GBP/INR finally bounces back in early trading on Tuesday, after six negative sessions in a row during which the pair lost about 3%. Currently, one British pound buys 92.112 Indian rupees, up 0.33% as of 5:45 AM UTC.
The rupee has been struggling after official data pointed to stagflation – an economic situation in which high inflation persists amid weak demand and high unemployment.
India’s National Statistical Office (NSO) reported that the annual retail inflation has increased at the fastest pace in over five years, driven by surging food and oil prices. Thus, the Reserve Bank of India (RBI) will likely have to pause its interest rate cuts even if the economy continues to face a slowdown.
Retail inflation jumped last month to 7.35% from 5.54% in November, exceeding the RBI’s upper-limit target at 4% for the third month in a row. It is the highest inflation level since July 2014. Economists polled by Reuters expected a reading at 6.20%.
Retail food prices, which account for about 50% of the country’s inflation basket, surged 14.12% last month compared to the same period in 2018, after a 10.01% increase in November. The price of some vegetables rose over four times since June.

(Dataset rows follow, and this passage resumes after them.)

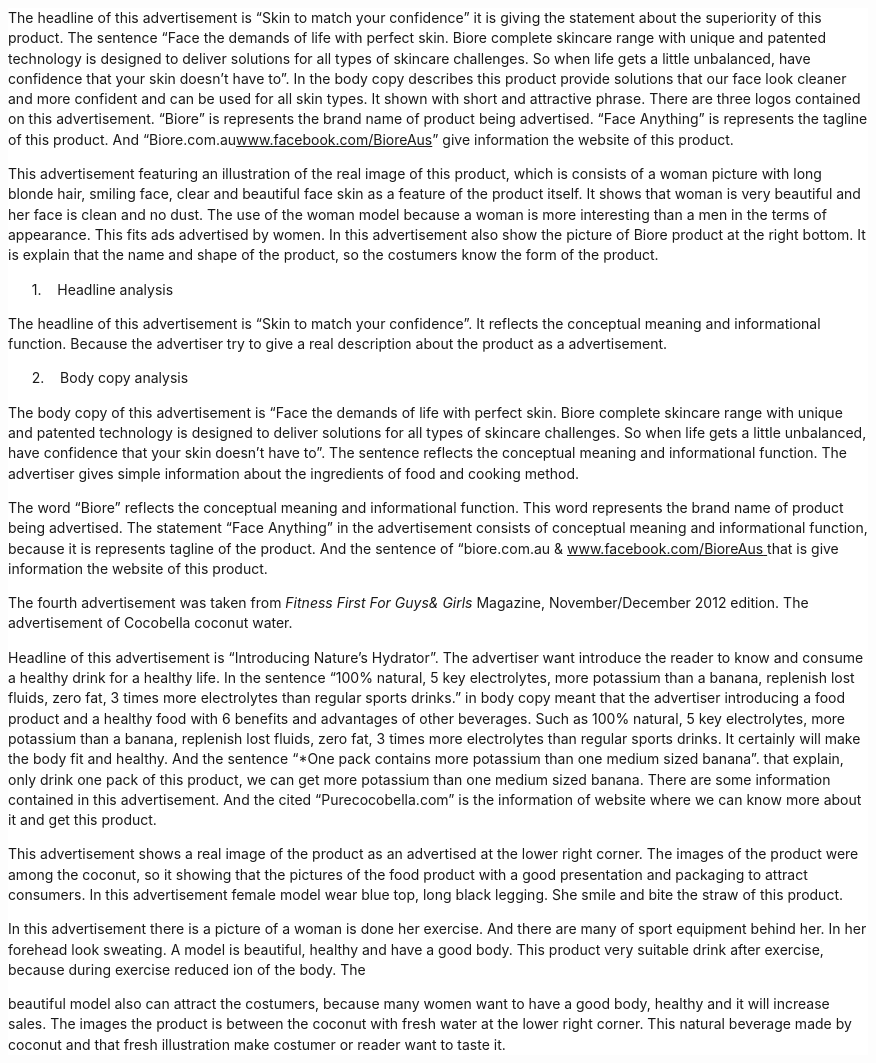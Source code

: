 <p><span class="font1">The headline of this advertisement is “Skin to match your confidence” it is giving the statement about the superiority of this product. The sentence “Face the demands of life with perfect skin. Biore complete skincare range with unique and patented technology is designed to deliver solutions for all types of skincare challenges. So when life gets a little unbalanced, have confidence that your skin doesn’t have to”. In the body copy describes this product provide solutions that our face look cleaner and more confident and can be used for all skin types. It shown with short and attractive phrase. There are three logos contained on this advertisement. “Biore” is represents the brand name of product being advertised. “Face Anything” is represents the tagline of this product. And “Biore.com.au</span><span class="font1" style="text-decoration:underline;">www.facebook.com/BioreAus</span><span class="font1">” give information the website of this product.</span></p>
<p><span class="font1">This advertisement featuring an illustration of the real image of this product, which is consists of a woman picture with long blonde hair, smiling face, clear and beautiful face skin as a feature of the product itself. It shows that woman is very beautiful and her face is clean and no dust. The use of the woman model because a woman is more interesting than a men in the terms of appearance. This fits ads advertised by women. In this advertisement also show the picture of Biore product at the right bottom. It is explain that the name and shape of the product, so the costumers know the form of the product.</span></p>
<ul style="list-style:none;"><li>
<p><span class="font1">1. &nbsp;&nbsp;&nbsp;Headline analysis</span></p></li></ul>
<p><span class="font1">The headline of this advertisement is “Skin to match your confidence”. It reflects the conceptual meaning and informational function. Because the advertiser try to give a real description about the product as a advertisement.</span></p>
<ul style="list-style:none;"><li>
<p><span class="font1">2. &nbsp;&nbsp;&nbsp;Body copy analysis</span></p></li></ul>
<p><span class="font1">The body copy of this advertisement is “Face the demands of life with perfect skin. Biore complete skincare range with unique and patented technology is designed to deliver solutions for all types of skincare challenges. So when life gets a little unbalanced, have confidence that your skin doesn’t have to”. The sentence reflects the conceptual meaning and informational function. The advertiser gives simple information about the ingredients of food and cooking method.</span></p>
<p><span class="font1">The word “Biore” reflects the conceptual meaning and informational function. This word represents the brand name of product being advertised. The statement “Face Anything” in the advertisement consists of conceptual meaning and informational function, because it is represents tagline of the product. And the sentence of “biore.com.au &amp;&nbsp;</span><a href="http://www.facebook.com/BioreAus"><span class="font1" style="text-decoration:underline;">www.facebook.com/BioreAus</span></a><span class="font1" style="text-decoration:underline;"> </span><span class="font1">that is give information the website of this product.</span></p>
<p><span class="font1">The fourth advertisement was taken from </span><span class="font1" style="font-style:italic;">Fitness First For Guys&amp; Girls </span><span class="font1">Magazine, November/December 2012 edition. The advertisement of Cocobella coconut water.</span></p>
<p><span class="font1">Headline of this advertisement is “Introducing Nature’s Hydrator”. The advertiser want introduce the reader to know and consume a healthy drink for a healthy life. In the sentence “100% natural, 5 key electrolytes, more potassium than a banana, replenish lost fluids, zero fat, 3 times more electrolytes than regular sports drinks.” in body copy meant that the advertiser introducing a food product and a healthy food with 6 benefits and advantages of other beverages. Such as 100% natural, 5 key electrolytes, more potassium than a banana, replenish lost fluids, zero fat, 3 times more electrolytes than regular sports drinks. It certainly will make the body fit and healthy. And the sentence “*One pack contains more potassium than one medium sized banana”. that explain, only drink one pack of this product, we can get more potassium than one medium sized banana. There are some information contained in this advertisement. And the cited “Purecocobella.com” is the information of website where we can know more about it and get this product.</span></p>
<p><span class="font1">This advertisement shows a real image of the product as an advertised at the lower right corner. The images of the product were among the coconut, so it showing that the pictures of the food product with a good presentation and packaging to attract consumers. In this advertisement female model wear blue top, long black legging. She smile and bite the straw of this product.</span></p>
<p><span class="font1">In this advertisement there is a picture of a woman is done her exercise. And there are many of sport equipment behind her. In her forehead look sweating. A model is beautiful, healthy and have a good body. This product very suitable drink after exercise, because during exercise reduced ion of the body. The</span></p>
<p><span class="font1">beautiful model also can attract the costumers, because many women want to have a good body, healthy and it will increase sales. The images the product is between the coconut with fresh water at the lower right corner. This natural beverage made by coconut and that fresh illustration make costumer or reader want to taste it.</span></p>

Besides this, volatile oil prices, which hit fresh highs amid the Middle East tensions, add to the inflation pressure. India is the world’s third-largest importer, and it would be interested in cheaper oil.
Core inflation, which excludes volatility from food and oil prices, came in at 3.7% in December, which represents a slight increased from November.
Last month, the RBI surprisingly left its interest rate unchanged after several cuts, citing namely inflationary pressures. Analysts expect now that the central bank will maintain its no-change mood at the next meeting.
Darren Aw, an economist at Capital Economics, commented:
“The RBI’s concerns over second-round effects from food inflation and the recent rise in inflation expectations mean the easing cycle has ended.”
Thus, the central bank won’t be able to stimulate a struggling economy. Earlier today, data from Employees’ Provident Fund Organisation (EPFO) estimated a 17.6% decline in fresh jobs in 2020.